Si le cas est aussi pathologique, les psychologues doivent pouvoir identifier des fonctionnements mentaux différents entre électeurs de gauche et de droite. C’est déjà fait, répond Pascal Marchand.

3) Fonctionnement mental de gauche et de droite

" Ce n’est pas la première fois que ce genre de différences entre la gauche et la droite est mis en évidence. Dans les années 1980, une étude réalisée en Inde a montré que, pour expliquer le chômage et la pauvreté, les sujets de gauche faisaient davantage référence à la situation sociale ( inégalité dans la répartition des richesses, politique du gouvernement, discriminations...) tandis que ceux de droite privilégiaient des causes individuelles ( certaines personnes n’arrivent pas à saisir les opportunités, manquent de volonté, d’autres sont plus doués pour les affaires, plus motivées etc)".

Il cite également des expériences réalisées à Toulouse d’après lesquelles les personnes de droite utilisent plus de mots du registre individuel en mettant en scène des personnes et des figures historiques (De Gaulle, Pinochet, Hitler). « A l’inverse, les sujets de gauche se réfèrent davantage à des concepts empruntant au vocabulaire de l’analyse ( idéal, culture, lutte, théorie, concept, discours, classe, doctrine, formation, principes, notions, Europe, éléments, théories etc) ainsi qu’au registre socio-économique ( capitalisme, économique, sociales, siècle, années, historique etc).

Plutôt que de comparer sérieusement ces conclusions à son enquête sur la culture et à son exemple du raté et du gagneur, Pascal Marchand fait comme si toutes les « enquêtes » validaient son exemple des joueurs de tennis puis il s’appuie de façon ascientifique, à nouveau, sur un exemple (ouverture des magasins le dimanche) et des appréciations subjectives :

« Retenons que le mode cognitif de gauche consiste à expliquer ce que font les gens par des considérations sociales, culturelles, en faisant appel à des concepts plutôt abstraits, alors que le mode cognitif de droite privilégie les explications recourant à la personne, à sa psychologie et à sa responsabilité individuelle. Il y aurait de multiples exemples à citer en ce sens, mais attardons-nous sur une polémique récente : l’ouverture des commerces le dimanche. Ses partisans y voient une question de liberté individuelle pour les commerçants, de liberté pour les salariés qui veulent (sur la base du volontariat) travailler ce jour-là et gagner plus d’argent.
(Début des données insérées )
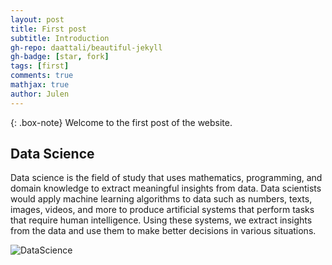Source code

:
 ```yaml
---
layout: post
title: First post
subtitle: Introduction
gh-repo: daattali/beautiful-jekyll
gh-badge: [star, fork]
tags: [first]
comments: true
mathjax: true
author: Julen
---
```


{: .box-note}
Welcome to the first post of the website.

## Data Science

Data science is the field of study that uses mathematics, programming, and domain knowledge to extract meaningful insights from data. Data scientists would apply machine learning algorithms to data such as numbers, texts, images, videos, and more to produce artificial systems that perform tasks that require human intelligence. Using these systems, we extract insights from the data and use them to make better decisions in various situations.

![DataScience](https://miro.medium.com/v2/resize:fit:730/0*POjH5vv_7t8s8loG)
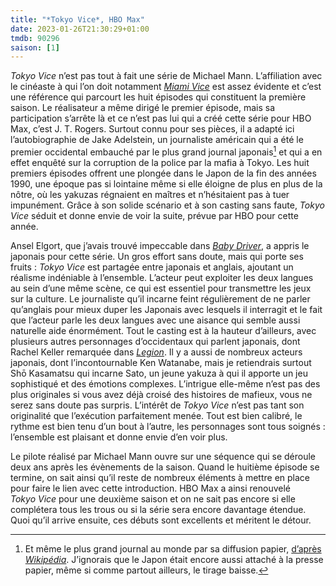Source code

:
 ```yaml
---
title: "*Tokyo Vice*, HBO Max"
date: 2023-01-26T21:30:29+01:00
tmdb: 90296 
saison: [1]
---
```


*Tokyo Vice* n’est pas tout à fait une série de Michael Mann. L’affiliation avec le cinéaste à qui l’on doit notamment [*Miami Vice*](https://voiretmanger.fr/miami-vice-deux-flics-miami-mann/) est assez évidente et c’est une référence qui parcourt les huit épisodes qui constituent la première saison. Le réalisateur a même dirigé le premier épisode, mais sa participation s’arrête là et ce n’est pas lui qui a créé cette série pour HBO Max, c’est J. T. Rogers. Surtout connu pour ses pièces, il a adapté ici l’autobiographie de Jake Adelstein, un journaliste américain qui a été le premier occidental embauché par le plus grand journal japonais[^1] et qui a en effet enquêté sur la corruption de la police par la mafia à Tokyo. Les huit premiers épisodes offrent une plongée dans le Japon de la fin des années 1990, une époque pas si lointaine même si elle éloigne de plus en plus de la nôtre, où les yakuzas régnaient en maîtres et n’hésitaient pas à tuer impunément. Grâce à son solide scénario et à son casting sans faute, *Tokyo Vice* séduit et donne envie de voir la suite, prévue par HBO pour cette année.

Ansel Elgort, que j’avais trouvé impeccable dans [*Baby Driver*](https://voiretmanger.fr/baby-driver-wright/), a appris le japonais pour cette série. Un gros effort sans doute, mais qui porte ses fruits : *Tokyo Vice* est partagée entre japonais et anglais, ajoutant un réalisme indéniable à l’ensemble. L’acteur peut exploiter les deux langues au sein d’une même scène, ce qui est essentiel pour transmettre les jeux sur la culture. Le journaliste qu’il incarne feint régulièrement de ne parler qu’anglais pour mieux duper les Japonais avec lesquels il interragit et le fait que l’acteur parle les deux langues avec une aisance qui semble aussi naturelle aide énormément. Tout le casting est à la hauteur d’ailleurs, avec plusieurs autres personnages d’occidentaux qui parlent japonais, dont Rachel Keller remarquée dans [*Legion*](https://voiretmanger.fr/legion-hawley-fx/). Il y a aussi de nombreux acteurs japonais, dont l’incontournable Ken Watanabe, mais je retiendrais surtout Shō Kasamatsu qui incarne Sato, un jeune yakuza à qui il apporte un jeu sophistiqué et des émotions complexes. L’intrigue elle-même n’est pas des plus originales si vous avez déjà croisé des histoires de mafieux, vous ne serez sans doute pas surpris. L’intérêt de *Tokyo Vice* n’est pas tant son originalité que l’exécution parfaitement menée. Tout est bien calibré, le rythme est bien tenu d’un bout à l’autre, les personnages sont tous soignés : l’ensemble est plaisant et donne envie d’en voir plus.

Le pilote réalisé par Michael Mann ouvre sur une séquence qui se déroule deux ans après les évènements de la saison. Quand le huitième épisode se termine, on sait ainsi qu’il reste de nombreux éléments à mettre en place pour faire le lien avec cette introduction. HBO Max a ainsi renouvelé *Tokyo Vice* pour une deuxième saison et on ne sait pas encore si elle complétera tous les trous ou si la série sera encore davantage étendue. Quoi qu’il arrive ensuite, ces débuts sont excellents et méritent le détour. 

[^1]: Et même le plus grand journal au monde par sa diffusion papier, [d’après *Wikipédia*](https://fr.wikipedia.org/wiki/Yomiuri_shinbun). J’ignorais que le Japon était encore aussi attaché à la presse papier, même si comme partout ailleurs, le tirage baisse.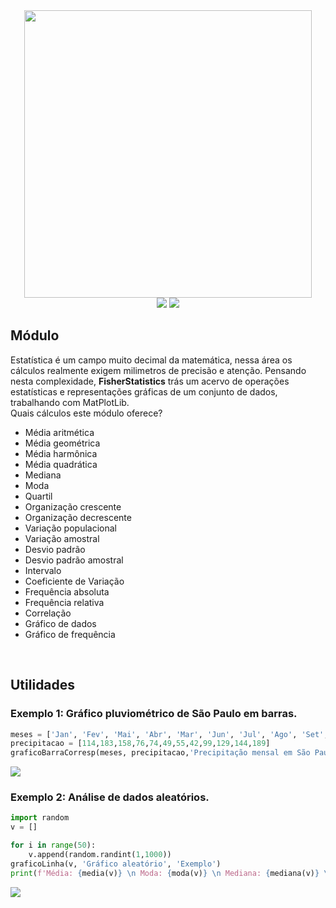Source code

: <div align="center">
<img width=460px src='https://user-images.githubusercontent.com/110111018/267866057-56f1bf60-7067-4b36-813e-9a9bfc4b9e94.png'>
<br>
<img src="https://img.shields.io/github/license/lulu-ancacio/numbersOf?style=plastic">
<img src="http://img.shields.io/static/v1?label=language&message=python&color=rgb(0, 154, 69)&style=plastic">
</div>

<h2>Módulo</h2>
<p>
Estatística é um campo muito decimal da matemática, nessa área os cálculos realmente exigem milimetros de precisão e atenção. Pensando nesta complexidade, <strong>FisherStatistics</strong> trás um acervo de operações estatísticas e representações gráficas de um conjunto de dados, trabalhando com MatPlotLib.
<br>
Quais cálculos este módulo oferece?
<ul>
<li>Média aritmética</li>
<li>Média geométrica</li>
<li>Média harmônica</li>
<li>Média quadrática</li>
<li>Mediana</li>
<li>Moda</li>
<li>Quartil</li>
<li>Organização crescente</li>
<li>Organização decrescente</li>
<li>Variação populacional</li>
<li>Variação amostral</li>
<li>Desvio padrão</li>
<li>Desvio padrão amostral</li>
<li>Intervalo</li>
<li>Coeficiente de Variação</li>
<li>Frequência absoluta</li>
<li>Frequência relativa</li>
<li>Correlação</li>
<li>Gráfico de dados</li>
<li>Gráfico de frequência</li>
</ul>
</p>

<br>
<p>
  <h2>Utilidades</h2>
  <h3>Exemplo 1: Gráfico pluviométrico de São Paulo em barras.</h3>
    
```python
meses = ['Jan', 'Fev', 'Mai', 'Abr', 'Mar', 'Jun', 'Jul', 'Ago', 'Set', 'Out', 'Nov', 'Dez']
precipitacao = [114,183,158,76,74,49,55,42,99,129,144,189]
graficoBarraCorresp(meses, precipitacao,'Precipitação mensal em São Paulo - SP (2022)','Mês', 'Pluviosidade (mm)')
```

  <img src='https://user-images.githubusercontent.com/110111018/268549670-8cc80dd8-3cd1-4a81-96c2-2b43261ed487.png'>

  <h3>Exemplo 2: Análise de dados aleatórios.</h3>

```python
import random
v = []

for i in range(50):
    v.append(random.randint(1,1000))
graficoLinha(v, 'Gráfico aleatório', 'Exemplo')
print(f'Média: {media(v)} \n Moda: {moda(v)} \n Mediana: {mediana(v)} \n Quartil: {quartil(v)} \n Desvio padrão: {desvioPadrao(v)} \n Frequência Absoluta: {frequenciaAbs(v)}')
```

<img src='https://user-images.githubusercontent.com/110111018/268543588-8ef76a23-0acc-42a4-90b1-1d0a0d5060ee.png'>
  
  </p>

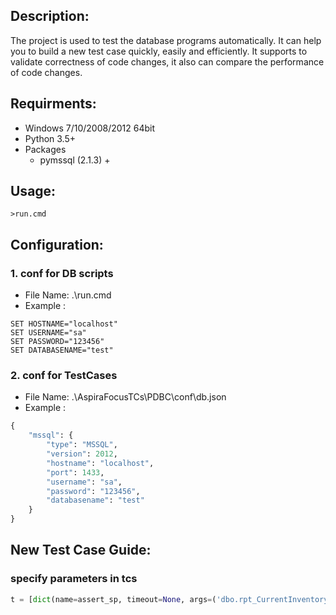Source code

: ## Description:
The project is used to test the database programs automatically. It can help you to build a new test case quickly, easily and efficiently. It supports to validate correctness of code changes, it also can compare the performance of code changes. 

## Requirments:
* Windows 7/10/2008/2012 64bit
* Python 3.5+
* Packages
     - pymssql (2.1.3) +

## Usage:
```DOS
>run.cmd
```

## Configuration:
### 1. conf for DB scripts
- File Name: .\run.cmd
- Example  :
 
```DOS
SET HOSTNAME="localhost"
SET USERNAME="sa"
SET PASSWORD="123456"
SET DATABASENAME="test"
```

### 2. conf for TestCases
- File Name: .\AspiraFocusTCs\PDBC\conf\db.json
- Example  :

```python
{
    "mssql": {
        "type": "MSSQL",
        "version": 2012,
        "hostname": "localhost",
        "port": 1433,
        "username": "sa",
        "password": "123456",
        "databasename": "test"
    }
}
```


## New Test Case Guide:
### specify parameters in tcs
```python
t = [dict(name=assert_sp, timeout=None, args=('dbo.rpt_CurrentInventoryListing_BY_eliu2','dbo.rpt_CurrentInventoryListing', (310001, None,)))]
```
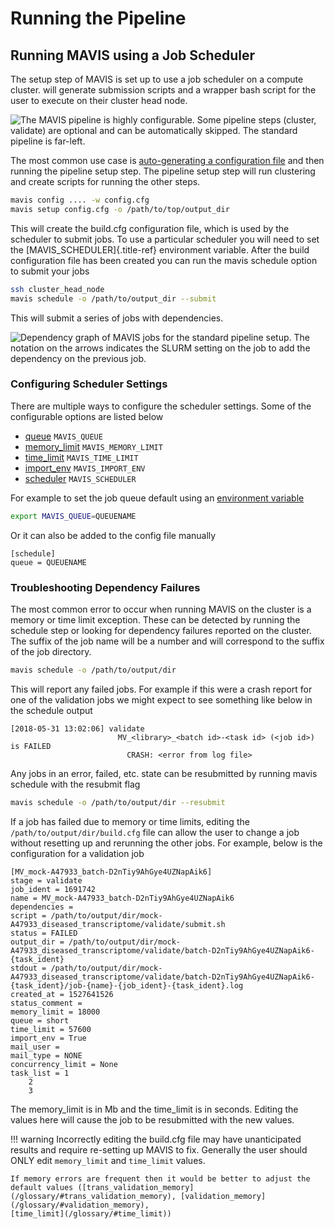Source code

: # Running the Pipeline

## Running MAVIS using a Job Scheduler

The setup step of MAVIS is set up to use a job scheduler on a
compute cluster. will generate submission scripts and a wrapper bash
script for the user to execute on their cluster head node.

![The MAVIS pipeline is highly configurable. Some pipeline steps
(cluster, validate) are optional and can be automatically skipped. The
standard pipeline is
far-left.](/images/pipeline_options.svg)

The most common use case is
[auto-generating a configuration file](/tutorials/full/#generating-the-config-file) and then running the pipeline setup step. The pipeline setup
step will run clustering and create scripts for running the other steps.

```bash
mavis config .... -w config.cfg
mavis setup config.cfg -o /path/to/top/output_dir
```

This will create the build.cfg configuration file, which is used by the
scheduler to submit jobs. To use a particular scheduler you will need to
set the [MAVIS\_SCHEDULER]{.title-ref} environment variable. After the
build configuration file has been created you can run the mavis schedule
option to submit your jobs

```bash
ssh cluster_head_node
mavis schedule -o /path/to/output_dir --submit
```

This will submit a series of jobs with dependencies.

![Dependency graph of MAVIS jobs for the standard pipeline setup. The
notation on the arrows indicates the SLURM setting on the job to add the
dependency on the previous
job.](/images/pipeline_dependency_graph.svg)

### Configuring Scheduler Settings

There are multiple ways to configure the scheduler settings. Some of the
configurable options are listed below

-   [queue](/glossary/#queue) `MAVIS_QUEUE`
-   [memory_limit](/glossary/#memory_limit) `MAVIS_MEMORY_LIMIT`
-   [time_limit](/glossary/#time_limit) `MAVIS_TIME_LIMIT`
-   [import_env](/glossary/#import_env) `MAVIS_IMPORT_ENV`
-   [scheduler](/glossary/#scheduler) `MAVIS_SCHEDULER`

For example to set the job queue default using an
[environment variable](/configuration/settings/#environment-variables)

```bash
export MAVIS_QUEUE=QUEUENAME
```

Or it can also be added to the config file manually

    [schedule]
    queue = QUEUENAME

### Troubleshooting Dependency Failures

The most common error to occur when running MAVIS on the cluster is a
memory or time limit exception. These can be detected by running the
schedule step or looking for dependency failures reported on the
cluster. The suffix of the job name will be a number and will correspond
to the suffix of the job directory.

```bash
mavis schedule -o /path/to/output/dir
```

This will report any failed jobs. For example if this were a crash
report for one of the validation jobs we might expect to see something
like below in the schedule output

    [2018-05-31 13:02:06] validate
                            MV_<library>_<batch id>-<task id> (<job id>) is FAILED
                              CRASH: <error from log file>

Any jobs in an error, failed, etc. state can be resubmitted by running
mavis schedule with the resubmit flag

```bash
mavis schedule -o /path/to/output/dir --resubmit
```

If a job has failed due to memory or time limits, editing the
`/path/to/output/dir/build.cfg` file can allow the user to change a job
without resetting up and rerunning the other jobs. For example, below is
the configuration for a validation job

    [MV_mock-A47933_batch-D2nTiy9AhGye4UZNapAik6]
    stage = validate
    job_ident = 1691742
    name = MV_mock-A47933_batch-D2nTiy9AhGye4UZNapAik6
    dependencies =
    script = /path/to/output/dir/mock-A47933_diseased_transcriptome/validate/submit.sh
    status = FAILED
    output_dir = /path/to/output/dir/mock-A47933_diseased_transcriptome/validate/batch-D2nTiy9AhGye4UZNapAik6-{task_ident}
    stdout = /path/to/output/dir/mock-A47933_diseased_transcriptome/validate/batch-D2nTiy9AhGye4UZNapAik6-{task_ident}/job-{name}-{job_ident}-{task_ident}.log
    created_at = 1527641526
    status_comment =
    memory_limit = 18000
    queue = short
    time_limit = 57600
    import_env = True
    mail_user =
    mail_type = NONE
    concurrency_limit = None
    task_list = 1
        2
        3

The memory\_limit is in Mb and the time\_limit is in seconds. Editing
the values here will cause the job to be resubmitted with the new
values.

!!! warning
    Incorrectly editing the build.cfg file may have unanticipated results
    and require re-setting up MAVIS to fix. Generally the user should ONLY
    edit `memory_limit` and `time_limit` values.

    If memory errors are frequent then it would be better to adjust the
    default values ([trans_validation_memory](/glossary/#trans_validation_memory), [validation_memory](/glossary/#validation_memory),
    [time_limit](/glossary/#time_limit))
Il s’agit aussi de liberté pour les consommateurs qui veulent faire leurs courses le dimanche... Pour les détracteurs de cette mesure, c’est une atteinte à un droit des salariés datant de 1906... On aura vite repéré la position de droite et la position de gauche : celle de droite est plus individuelle (on dit aussi dispositionnelle) alors que celle de gauche est plus situationnelle ».

Je me permets de relever deux éléments dans ce passage rédigé par le même professeur de psycho

• d’une part le lien entre droite et défense des libertés

• d’autre part le lien entre droite et les deux adjectifs, individuel et dispositionnel

La droite valoriserait les dispositions des individus alors que la gauche s’en tiendrait essentiellement à l’analyse des situations.

A ce moment de son argumentation, l’auteur repose la question Pourquoi la droite ? Pourquoi la gauche ? et nous donne une réponse ahurissante : « La première possibilité est qu’il s’agit là de deux grands fonctionnements mentaux, attribuables à des tempéraments profonds acquis dans la prime jeunesse, voire sous l’influence de certains gênes ». Pascal Marchand espère peut-être que l’on découvre un jour ces gênes psycho-politiques. Pour le moment, l’étude du génôme humain ne valide en rien une race de gauche et une race de droite. Alors, l’auteur met un bémol « On ne naît pas de gauche ou de droite » ; puis il avance une hypothèse d’imprégnation pavlovienne des sympathisants de gauche par leur entourage.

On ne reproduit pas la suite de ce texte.